Review: The View from the Cheap Seats: Selected Non-fiction

The View from the Cheap Seats: Selected Non-fiction The View from the Cheap Seats: Selected Non-fiction by Neil Gaiman
My rating: 5 of 5 stars

Up until now, Neil Gaiman has been known as a fiction writer, giving us delights like Neverwhere and American Gods and is the creative force behind the equally amazing and disturbing Sandman series of graphic novels. I first came across him in the collaboration with Terry Pratchett that is Good Omens. When I first read it I hated it as it wasn’t Pratchett enough for me. The second time I came across him was when a book group I am in was reading The Ocean at the End of the Lane. This melancholy story is an adult fairy tale as a man relives the moments of his childhood with the strange happenings that went on. It blew me away. Since then I have read lots and lots of his books. I like the twists he adds to classic fairy tales, his children’s books enthral and scare at the same time. Best of all he has an imagination that literally knows no bounds. His latest book, The View from the Cheap Seats is his first foray into non-fiction, collected from the articles, speeches, obituaries and sometimes just random stuff he has written.

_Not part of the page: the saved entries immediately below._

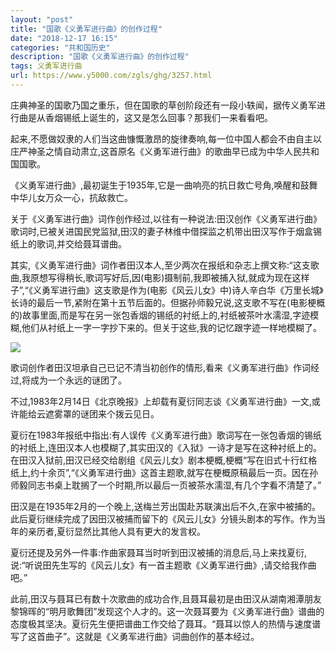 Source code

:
```yaml
---
layout: "post"
title: "国歌《义勇军进行曲》的创作过程"
date: "2018-12-17 16:15"
categories: "共和国历史"
description: "国歌《义勇军进行曲》的创作过程"
tags: 义勇军进行曲
url: https://www.y5000.com/zgls/ghg/3257.html
---
```






庄典神圣的国歌乃国之重乐，但在国歌的草创阶段还有一段小轶闻，据传义勇军进行曲是从香烟锡纸上诞生的，这又是怎么回事？那我们一来看看吧。

起来,不愿做奴隶的人们当这曲慷慨激昂的旋律奏响,每一位中国人都会不由自主以庄严神圣之情自动肃立,这首原名《义勇军进行曲》的歌曲早已成为中华人民共和国国歌。

《义勇军进行曲》,最初诞生于1935年,它是一曲响亮的抗日救亡号角,唤醒和鼓舞中华儿女万众一心，抗敌救亡。

关于《义勇军进行曲》词作创作经过,以往有一种说法:田汉创作《义勇军进行曲》歌词时,已被关进国民党监狱,田汉的妻子林维中借探监之机带出田汉写作于烟盒锡纸上的歌词,并交给聂耳谱曲。

其实,《义勇军进行曲》词作者田汉本人,至少两次在报纸和杂志上撰文称:“这支歌曲,我原想写得稍长,歌词写好后,因(电影)摄制前,我即被捕入狱,就成为现在这样子”,“《义勇军进行曲》这支歌是作为(电影《风云儿女》中)诗人辛白华《万里长城》长诗的最后一节,紧附在第十五节后面的。但据孙师毅兄说,这支歌不写在(电影梗概的)故事里面,而是写在另一张包香烟的锡纸的衬纸上的,衬纸被茶叶水濡湿,字迹模糊,他们从衬纸上一字一字抄下来的。但关于这些,我的记忆跟字迹一样地模糊了。

![](https://img.y5000.com/uploads/allimg/160929/6-160929100R4330.jpg)

歌词创作者田汉坦承自己已记不清当初创作的情形,看来《义勇军进行曲》作词经过,将成为一个永远的谜团了。

不过,1983年2月14日《北京晚报》上却载有夏衍同志谈《义勇军进行曲》一文,或许能给云遮雾罩的谜团来个拨云见日。

夏衍在1983年报纸中指出:有人误传《义勇军进行曲》歌词写在一张包香烟的锡纸的衬纸上,连田汉本人也模糊了,其实田汉的《入狱》一诗才是写在这种衬纸上的。在田汉入狱前,田汉已经交给剧组《风云儿女》剧本梗概,梗概“写在旧式十行红格纸上,约十余页”,“《义勇军进行曲》这首主题歌,就写在梗概原稿最后一页。因在孙师毅同志书桌上耽搁了一个时期,所以最后一页被茶水濡湿,有几个字看不清楚了。”

田汉是在1935年2月的一个晚上,送梅兰芳出国赴苏联演出后不久,在家中被捕的。此后夏衍继续完成了因田汉被捕而留下的《风云儿女》分镜头剧本的写作。作为当年的亲历者,夏衍显然比其他人具有更大的发言权。

夏衍还提及另外一件事:作曲家聂耳当时听到田汉被捕的消息后,马上来找夏衍,说:“听说田先生写的《风云儿女》有一首主题歌《义勇军进行曲》,请交给我作曲吧。”

此前,田汉与聂耳已有数十次歌曲的成功合作,且聂耳最初是由田汉从湖南湘潭朋友黎锦晖的“明月歌舞团”发现这个人才的。这一次聂耳要为《义勇军进行曲》谱曲的态度极其坚决。夏衍先生便把谱曲工作交给了聂耳。“聂耳以惊人的热情与速度谱写了这首曲子”。这就是《义勇军进行曲》词曲创作的基本经过。
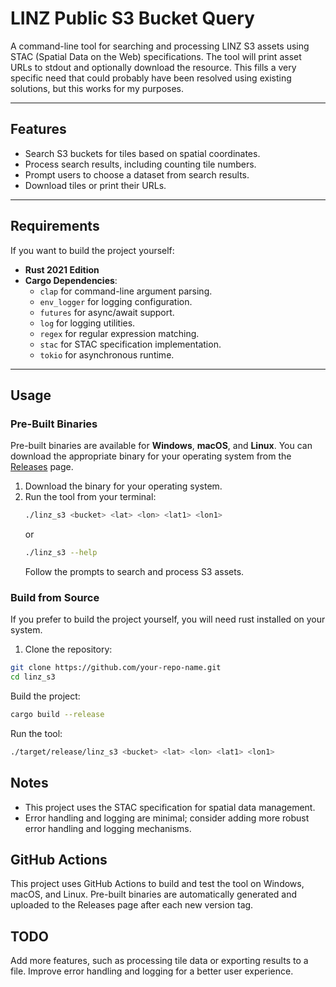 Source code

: # LINZ Public S3 Bucket Query

A command-line tool for searching and processing LINZ S3 assets using STAC (Spatial Data on the Web) specifications. The tool will print asset URLs to stdout and optionally download the resource.
This fills a very specific need that could probably have been resolved using existing solutions, but this works for my purposes.

---

## Features

- Search S3 buckets for tiles based on spatial coordinates.
- Process search results, including counting tile numbers.
- Prompt users to choose a dataset from search results.
- Download tiles or print their URLs.

---

## Requirements

If you want to build the project yourself:
- **Rust 2021 Edition**
- **Cargo Dependencies**:
  - `clap` for command-line argument parsing.
  - `env_logger` for logging configuration.
  - `futures` for async/await support.
  - `log` for logging utilities.
  - `regex` for regular expression matching.
  - `stac` for STAC specification implementation.
  - `tokio` for asynchronous runtime.

---

## Usage

### Pre-Built Binaries
Pre-built binaries are available for **Windows**, **macOS**, and **Linux**. You can download the appropriate binary for your operating system from the [Releases](https://github.com/your-repo-name/releases) page.

1. Download the binary for your operating system.
2. Run the tool from your terminal:
   ```bash
   ./linz_s3 <bucket> <lat> <lon> <lat1> <lon1>
   ```
   or 
     ```bash
   ./linz_s3 --help
   ``` 
   Follow the prompts to search and process S3 assets.
### Build from Source
If you prefer to build the project yourself, you will need rust installed on your system.

1. Clone the repository:
```bash
git clone https://github.com/your-repo-name.git
cd linz_s3
```
Build the project:
```bash
cargo build --release
```
Run the tool:
```bash
./target/release/linz_s3 <bucket> <lat> <lon> <lat1> <lon1>
```
## Notes
- This project uses the STAC specification for spatial data management.
- Error handling and logging are minimal; consider adding more robust error handling and logging mechanisms.
## GitHub Actions
This project uses GitHub Actions to build and test the tool on Windows, macOS, and Linux. Pre-built binaries are automatically generated and uploaded to the Releases page after each new version tag.
## TODO
Add more features, such as processing tile data or exporting results to a file.
Improve error handling and logging for a better user experience. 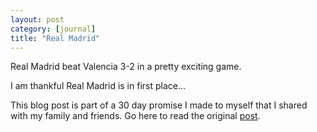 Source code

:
 ```yaml
---
layout: post
category: [journal]
title: "Real Madrid"
---
```


Real Madrid beat Valencia 3-2 in a pretty exciting game.

I am thankful Real Madrid is in first place...


This blog post is part of a 30 day promise I made to myself that I shared with my family and friends. Go here to read the original <a href="/journal/2011/11/03/art-of-accountability.html">post</a>.  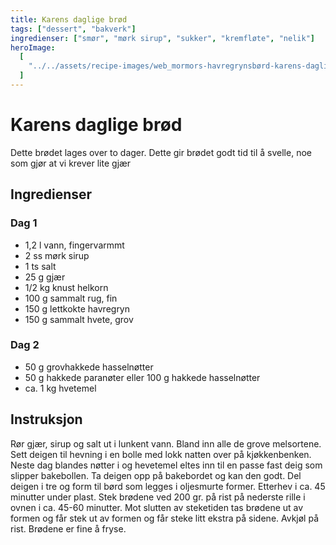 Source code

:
 ```yaml
---
title: Karens daglige brød
tags: ["dessert", "bakverk"]
ingredienser: ["smør", "mørk sirup", "sukker", "kremfløte", "nelik"]
heroImage:
  [
    "../../assets/recipe-images/web_mormors-havregrynsbørd-karens-daglige-brød.jpg",
  ]
---
```


# Karens daglige brød

Dette brødet lages over to dager. Dette gir brødet godt tid til å svelle, noe som gjør at vi krever lite gjær

## Ingredienser

### Dag 1

- 1,2 l vann, fingervarmmt
- 2 ss mørk sirup
- 1 ts salt
- 25 g gjær
- 1/2 kg knust helkorn
- 100 g sammalt rug, fin
- 150 g lettkokte havregryn
- 150 g sammalt hvete, grov

### Dag 2

- 50 g grovhakkede hasselnøtter
- 50 g hakkede paranøter eller 100 g hakkede hasselnøtter
- ca. 1 kg hvetemel

## Instruksjon

Rør gjær, sirup og salt ut i lunkent vann. Bland inn alle de grove melsortene. Sett deigen til hevning i en bolle med lokk natten over på kjøkkenbenken. Neste dag blandes nøtter i og hevetemel eltes inn til en passe fast deig som slipper bakebollen. Ta deigen opp på bakebordet og kan den godt. Del deigen i tre og form til børd som legges i oljesmurte former. Etterhev i ca. 45 minutter under plast. Stek brødene ved 200 gr. på rist på nederste rille i ovnen i ca. 45-60 minutter. Mot slutten av steketiden tas brødene ut av formen og får stek ut av formen og får steke litt ekstra på sidene. Avkjøl på rist. Brødene er fine å fryse.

I did not want to be nailed to the truth; or to be more accurate, I wanted to be able to tell the truth without ever needing to worry about the facts.

The dedication is to his son Ash – these are some of the things that your father loved and said and cared about and believed a long time ago, and so he sets his agenda of subjects that have formed his opinions, shaped his writing and influenced his life. There are pieces on art and music, books and comics, authors who became friends and collaborators. Tales from his childhood as he read his way through the local library and in the process discovered worlds that existed inside the covers. He celebrates the idea; an element that is invisible and contagious, cannot be supressed and is impossible to control. The introduction to books are great, encouraging you to read before coming back to him to carry on the conversation that he has started and to tell you why that book is important to him and why it should be to you too.

I learned that we have the right, or the obligation, to tell old stories in our own ways, because they are our stories, and they must be told.

Gaiman’s mind is like an ocean of infinite width and fathomless depth and in this not insubstantial book he shows us the wealth of ideas he has drawn on and dropped in this ocean. These influences have stretched his imagination and given us, the reader, a series of books and graphic novels that are rich, deep twisted and dark. I liked his fond memories of writers, particularly favourites of mine, Terry Pratchett and Douglas Adams. They were great friends of his, who he misses every day and it brings out happy and sad memories for him. It is full of useful advice too, extolling the virtue of setting your sights high as it is no more effort to produce something cool than it would be to produce something only average and that the only way to do things right is to do them wrong first. Even though he brings all of these things to your attention, persuades you to read and discover the things that made him who he is, there is still something that he does to make his books have that little extra something, that 45 degree skew, that enthrals and scares at the same time.

Brilliant stuff from a master wordsmith.